__PROBLEM TO WORK ON__.
Return a copy of every line in the data below that contains "которые".

--- EXERCISE DATA Enclosed Below ---

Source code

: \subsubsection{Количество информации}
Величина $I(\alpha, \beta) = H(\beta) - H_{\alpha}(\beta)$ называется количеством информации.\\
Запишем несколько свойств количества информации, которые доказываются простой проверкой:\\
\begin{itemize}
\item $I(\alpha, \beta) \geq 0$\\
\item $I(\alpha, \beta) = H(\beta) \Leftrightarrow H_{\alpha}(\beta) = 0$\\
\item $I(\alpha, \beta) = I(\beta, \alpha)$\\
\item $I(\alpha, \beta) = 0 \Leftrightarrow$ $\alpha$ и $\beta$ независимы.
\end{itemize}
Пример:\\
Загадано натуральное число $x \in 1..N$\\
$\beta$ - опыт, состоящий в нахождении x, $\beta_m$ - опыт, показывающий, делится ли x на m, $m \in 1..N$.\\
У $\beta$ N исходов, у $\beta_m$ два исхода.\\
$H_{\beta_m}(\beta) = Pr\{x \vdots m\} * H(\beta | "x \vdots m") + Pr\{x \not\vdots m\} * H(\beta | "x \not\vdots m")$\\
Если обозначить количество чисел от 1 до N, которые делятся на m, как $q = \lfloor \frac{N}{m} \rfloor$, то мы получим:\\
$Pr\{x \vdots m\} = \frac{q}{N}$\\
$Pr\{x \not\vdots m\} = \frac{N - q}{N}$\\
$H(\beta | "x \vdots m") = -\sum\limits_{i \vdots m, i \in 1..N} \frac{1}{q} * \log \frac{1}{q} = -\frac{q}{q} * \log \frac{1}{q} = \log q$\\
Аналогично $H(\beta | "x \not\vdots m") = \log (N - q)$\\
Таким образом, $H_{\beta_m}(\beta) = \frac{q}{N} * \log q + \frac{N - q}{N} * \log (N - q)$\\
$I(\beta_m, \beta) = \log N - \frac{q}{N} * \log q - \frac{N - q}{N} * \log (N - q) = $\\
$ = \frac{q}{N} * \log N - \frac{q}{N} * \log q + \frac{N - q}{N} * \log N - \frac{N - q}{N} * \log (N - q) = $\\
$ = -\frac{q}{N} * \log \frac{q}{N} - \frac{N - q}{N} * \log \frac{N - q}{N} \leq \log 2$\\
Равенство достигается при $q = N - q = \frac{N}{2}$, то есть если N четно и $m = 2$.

--- End of Enclosed EXERCISE DATA ---
--- EXERCISE DATA Enclosed Below ---

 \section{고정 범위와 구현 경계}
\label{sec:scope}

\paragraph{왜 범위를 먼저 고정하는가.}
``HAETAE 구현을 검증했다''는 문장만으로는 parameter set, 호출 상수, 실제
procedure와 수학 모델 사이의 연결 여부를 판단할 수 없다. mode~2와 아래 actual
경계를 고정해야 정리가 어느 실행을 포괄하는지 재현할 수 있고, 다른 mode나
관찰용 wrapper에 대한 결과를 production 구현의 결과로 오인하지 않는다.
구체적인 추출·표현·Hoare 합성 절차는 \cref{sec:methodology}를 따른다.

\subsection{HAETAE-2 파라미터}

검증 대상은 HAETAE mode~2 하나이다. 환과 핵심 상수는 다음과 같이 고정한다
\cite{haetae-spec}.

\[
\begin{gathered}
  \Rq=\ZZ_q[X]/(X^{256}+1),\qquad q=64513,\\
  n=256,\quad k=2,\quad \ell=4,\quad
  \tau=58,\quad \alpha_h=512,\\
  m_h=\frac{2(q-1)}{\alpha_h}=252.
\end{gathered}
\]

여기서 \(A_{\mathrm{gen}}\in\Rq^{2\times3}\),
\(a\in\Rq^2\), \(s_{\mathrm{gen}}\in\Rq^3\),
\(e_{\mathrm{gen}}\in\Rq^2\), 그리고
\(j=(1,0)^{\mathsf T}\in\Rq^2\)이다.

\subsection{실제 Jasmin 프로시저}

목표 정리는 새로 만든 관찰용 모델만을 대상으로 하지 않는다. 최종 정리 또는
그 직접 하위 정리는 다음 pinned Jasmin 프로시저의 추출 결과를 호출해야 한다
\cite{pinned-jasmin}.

--- End of Enclosed EXERCISE DATA ---

__RESULT FOR THIS TASK__.
Запишем несколько свойств количества информации, которые доказываются простой проверкой:\\
Если обозначить количество чисел от 1 до N, которые делятся на m, как $q = \lfloor \frac{N}{m} \rfloor$, то мы получим:\\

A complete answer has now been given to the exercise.